Overall feature importance

A total of 1032 features, including structural features (n = 1024) and physicochemical descriptors (n = 8), were used for model development. Among them, the features which were generally important in predicting DILI were determined. All features were ranked by measuring the effect of the permutation of the variables on performance. To achieve robustness, the permutations were repeated 50 times, and the AUROC was used as the performance metric. The permutation feature importance results obtained from the RF, LGBM, and LR models are illustrated in Fig. 4. Of the 1032 features, the 10 most important features obtained by the model are shown. In the y-axis of the figures, the word indicates one of the physicochemical descriptors, and the number indicates one of the structural features. Additionally, the top 3% most feature importance results are displayed in Additional file 1: Fig. S4.

In the RF model, the substructural features of 356, 849, 314, 227, 464, 935, 893, and 798 showed a high importance in the order (Fig. 5a). Additional file 1: Table S4 shows the molecular substructures corresponding to these features. For the physicochemical descriptors, ALOGP and AROM showed high importance in the order. ALOGP, the most important feature in the RF model, was significantly higher than other features, with a mean of 0.006 and a standard deviation (SD) of 0.0029 for the decrease in the AUROC. In the LGBM model, the substructural features of 80, 464, 378, 806, 314, 392, 981, and 650 showed a high importance in the order (Fig. 5b). Additional file 1: Table S5 shows the molecular substructures corresponding to these features. For the physicochemical descriptors, ALOGP and AROM showed high importance in the order. ALOGP, the most important feature in the LGBM model, was significantly higher than other features, with a mean of 0.0521 and an SD of 0.016 for the decrease in the AUROC. In the LR model, substructural features of 237, 80, 486, and 392 showed a high importance in the order (Fig. 5c). Additional file 1: Table S6 shows the molecular substructures corresponding to these features. For the physicochemical descriptors, ROTB, AROM, HBD, ALOGP, MW, and HBA showed high importance in the order. ROTB was the most important feature in the LR model, with a mean of 0.0375 and an SD of 0.0185. The feature importance with coefficient in the LR model was further analyzed (Fig. 5d). Substructural features of 464, 612, 659, 392, 138, 807, and 80 showed a high importance in the order. Additional file 1: Table S7 shows the molecular substructures corresponding to these features. For the physicochemical descriptors, HBA, AROM, and ROTB showed high importance in the order. The feature importance in the LR model was analyzed in two ways. ROTB, AROM, HBA, and substructural features of 80 and 392 were found to be of common importance in both methods.
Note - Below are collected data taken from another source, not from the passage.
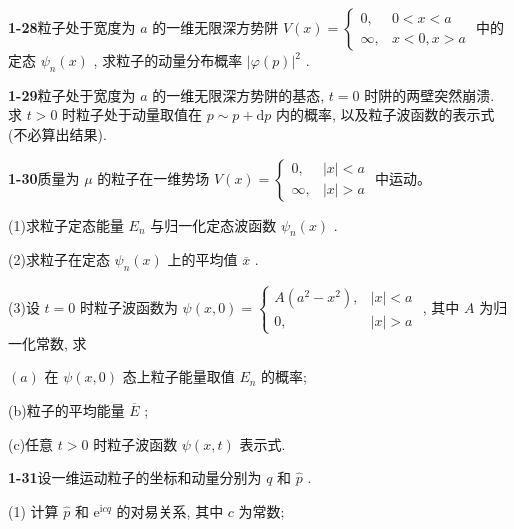 \vfill

\newpage

\textbf{1-28}\quad 粒子处于宽度为 $\displaystyle a$ 的一维无限深方势阱 $\displaystyle V(x) = \begin{cases} 0, & 0 < x < a \\ \infty, & x < 0, x > a \end{cases}$ 中的定态 $\displaystyle \psi_n(x)$ , 求粒子的动量分布概率 $\displaystyle \left|\varphi(p)\right|^2$ .

\vfill

\newpage

\textbf{1-29}\quad 粒子处于宽度为 $\displaystyle a$ 的一维无限深方势阱的基态, $\displaystyle t = 0$ 时阱的两壁突然崩溃. 求 $\displaystyle t > 0$ 时粒子处于动量取值在 $\displaystyle p \sim p + \mathrm{d}p$ 内的概率, 以及粒子波函数的表示式(不必算出结果).

\vfill

\newpage

\textbf{1-30}\quad 质量为 $\displaystyle \mu$ 的粒子在一维势场 $\displaystyle V(x) = \begin{cases} 0, & |x| < a \\ \infty, & |x| > a \end{cases}$ 中运动。

(1)求粒子定态能量 $\displaystyle E_{n}$ 与归一化定态波函数 $\displaystyle \psi_{n}(x)$ .

(2)求粒子在定态 $\displaystyle \psi_{n}(x)$ 上的平均值 $\displaystyle \overline{x}$ .

(3)设 $\displaystyle t = 0$ 时粒子波函数为 $\displaystyle \psi(x,0) = \begin{cases} A(a^2 - x^2), & |x| < a \\ 0, & |x| > a \end{cases}$ , 其中 $\displaystyle A$ 为归一化常数, 求

$\displaystyle (a)$ 在 $\displaystyle \psi(x,0)$ 态上粒子能量取值 $\displaystyle E_{n}$ 的概率;

(b)粒子的平均能量 $\displaystyle \overline{E}$ ;

(c)任意 $\displaystyle t > 0$ 时粒子波函数 $\displaystyle \psi(x,t)$ 表示式.

\vfill

\newpage

\textbf{1-31}\quad 设一维运动粒子的坐标和动量分别为 $\displaystyle q$ 和 $\displaystyle \hat{p}$ .

(1) 计算 $\displaystyle \hat{p}$ 和 $\displaystyle \mathrm{e}^{\mathrm{i}cq}$ 的对易关系, 其中 $\displaystyle c$ 为常数;


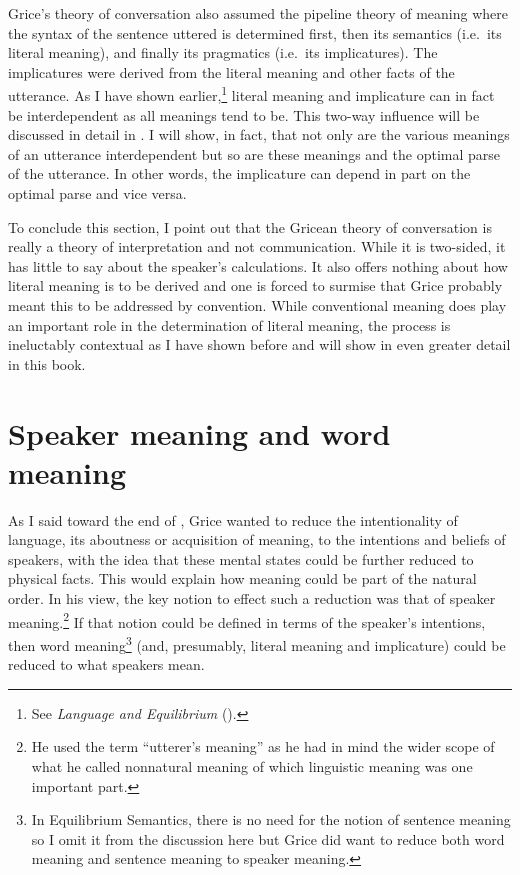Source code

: Grice's theory of conversation also assumed the pipeline theory of meaning where the syntax of the sentence uttered is determined first, then its semantics (i.e.\ its literal meaning), and finally its pragmatics (i.e.\ its implicatures). The implicatures were derived from the literal meaning and other facts of the utterance. As I have shown earlier,\footnote{See \emph{Language and Equilibrium} (\citeyear[Section~4.6]{parikh:le}).} literal meaning and implicature can in fact be interdependent as all meanings tend to be. This two-way influence will be discussed in detail in . I will show, in fact, that not only are the various meanings of an utterance interdependent but so are these meanings and the optimal parse of the utterance. In other words, the implicature can depend in part on the optimal parse and vice versa.

To conclude this section, I point out that the Gricean theory of conversation is really a theory of interpretation and not communication. While it is two-sided, it has little to say about the speaker's calculations. It also offers nothing about how literal meaning is to be derived and one is forced to surmise that Grice probably meant this to be addressed by convention. While conventional meaning does play an important role in the determination of literal meaning, the process is ineluctably contextual as I have shown before and will show in even greater detail in this book.


\section{Speaker meaning and word meaning} \label{sec:speaker meaning and word meaning}

As I said toward the end of , Grice wanted to reduce the intentionality of language, its aboutness or acquisition of meaning, to the intentions and beliefs of speakers, with the idea that these mental states could be further reduced to physical facts. This would explain how meaning could be part of the natural order. In his view, the key notion to effect such a reduction was that of speaker meaning.\footnote{He used the term ``utterer's meaning'' as he had in mind the wider scope of what he called nonnatural meaning of which linguistic meaning was one important part.} If that notion could be defined in terms of the speaker's intentions, then word meaning\footnote{In Equilibrium Semantics, there is no need for the notion of sentence meaning so I omit it from the discussion here but Grice did want to reduce both word meaning and sentence meaning to speaker meaning.}  (and, presumably, literal meaning and implicature) could be reduced to what speakers mean.

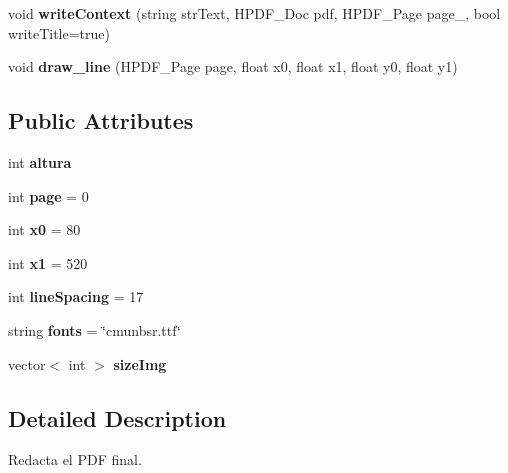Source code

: \begin{DoxyCompactItemize}
\item 
\mbox{\label{classRedaction_a730c74cfc42da0e0c26dde04f827327b}} 
void {\bfseries write\+Context} (string str\+Text, H\+P\+D\+F\+\_\+\+Doc pdf, H\+P\+D\+F\+\_\+\+Page page\+\_, bool write\+Title=true)
\item 
\mbox{\label{classRedaction_abc1ee2bcbecc9009f0f2c098ffbaa450}} 
void {\bfseries draw\+\_\+line} (H\+P\+D\+F\+\_\+\+Page page, float x0, float x1, float y0, float y1)
\end{DoxyCompactItemize}
\subsection*{Public Attributes}
\begin{DoxyCompactItemize}
\item 
\mbox{\label{classRedaction_ad90a9d83dd25949cb02d7175127c0a61}} 
int {\bfseries altura}
\item 
\mbox{\label{classRedaction_a4a8fdc2588fe7d86ee2565e051324fc4}} 
int {\bfseries page} = 0
\item 
\mbox{\label{classRedaction_a9ba976b11231ce5e328aed590d5fc357}} 
int {\bfseries x0} = 80
\item 
\mbox{\label{classRedaction_a482cdb457625ad5bd40d7b06e9a71c9e}} 
int {\bfseries x1} = 520
\item 
\mbox{\label{classRedaction_a275712d1283400ede4bb27dde4dbe626}} 
int {\bfseries line\+Spacing} = 17
\item 
\mbox{\label{classRedaction_ab5f00fe8ea50f45404989dc4df7e830a}} 
string {\bfseries fonts} = \char`\"{}cmunbsr.\+ttf\char`\"{}
\item 
\mbox{\label{classRedaction_a4e1d2e3d453c0af5db42a3dd8b649745}} 
vector$<$ int $>$ {\bfseries size\+Img}
\end{DoxyCompactItemize}


\subsection{Detailed Description}
Redacta el P\+DF final. 


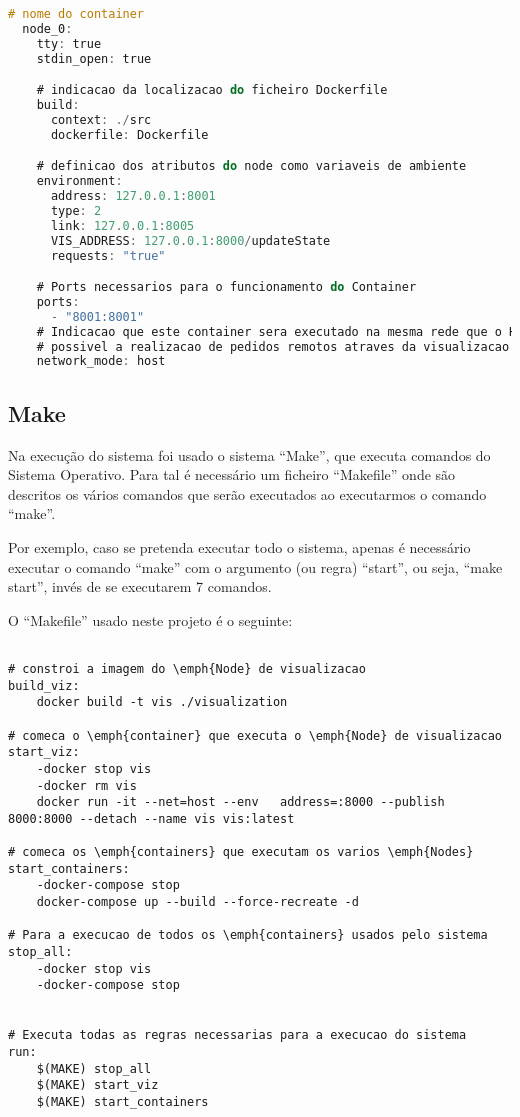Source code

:\begin{lstlisting}[caption={Ficheiro docker-compose.yml},language=C]
  # nome do container
  node_0:
    tty: true
    stdin_open: true

    # indicacao da localizacao do ficheiro Dockerfile
    build:
      context: ./src
      dockerfile: Dockerfile

    # definicao dos atributos do node como variaveis de ambiente
    environment:
      address: 127.0.0.1:8001
      type: 2 
      link: 127.0.0.1:8005
      VIS_ADDRESS: 127.0.0.1:8000/updateState
      requests: "true"

    # Ports necessarios para o funcionamento do Container
    ports:
      - "8001:8001"
    # Indicacao que este container sera executado na mesma rede que o Host, isto para que seja
    # possivel a realizacao de pedidos remotos atraves da visualizacao
    network_mode: host
\end{lstlisting}


\subsection*{Make}

Na execução do sistema foi usado o sistema ``Make'', que executa comandos do Sistema Operativo. Para tal é necessário um ficheiro ``Makefile'' onde são descritos os vários comandos que serão executados ao executarmos o comando ``make''.

Por exemplo, caso se pretenda executar todo o sistema, apenas é necessário executar o comando ``make'' com o argumento (ou regra) ``start'', ou seja, ``make start'', invés de se executarem 7 comandos.


O ``Makefile'' usado neste projeto é o seguinte:

\begin{lstlisting}[caption={Ficheiro ``Makefile''}]

# constroi a imagem do \emph{Node} de visualizacao
build_viz:
	docker build -t vis ./visualization

# comeca o \emph{container} que executa o \emph{Node} de visualizacao
start_viz:
	-docker stop vis
	-docker rm vis
	docker run -it --net=host --env   address=:8000 --publish 8000:8000 --detach --name vis vis:latest

# comeca os \emph{containers} que executam os varios \emph{Nodes}
start_containers:
	-docker-compose stop
	docker-compose up --build --force-recreate -d

# Para a execucao de todos os \emph{containers} usados pelo sistema
stop_all:
	-docker stop vis
	-docker-compose stop


# Executa todas as regras necessarias para a execucao do sistema
run:
	$(MAKE) stop_all
	$(MAKE) start_viz
	$(MAKE) start_containers
\end{lstlisting}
In all models, the importance of each feature was identified. Analyzing the results of the feature importance, substructural features of 80 and 464 showed a high correlation with the DILI prediction. As mentioned in the ‘Molecular descriptor’ section, binary vectors of the ECFP6 represent the molecular substructures in bits through a hash function. In this process, there may be collisions between bits where the features and molecular structures do not correspond exactly one-to-one. Thus, the molecular substructures corresponding to the features of 464 and 80 were additionally identified. The molecular substructures associated with the features of 464 and 80 were identified in several compounds and are shown in Table 2.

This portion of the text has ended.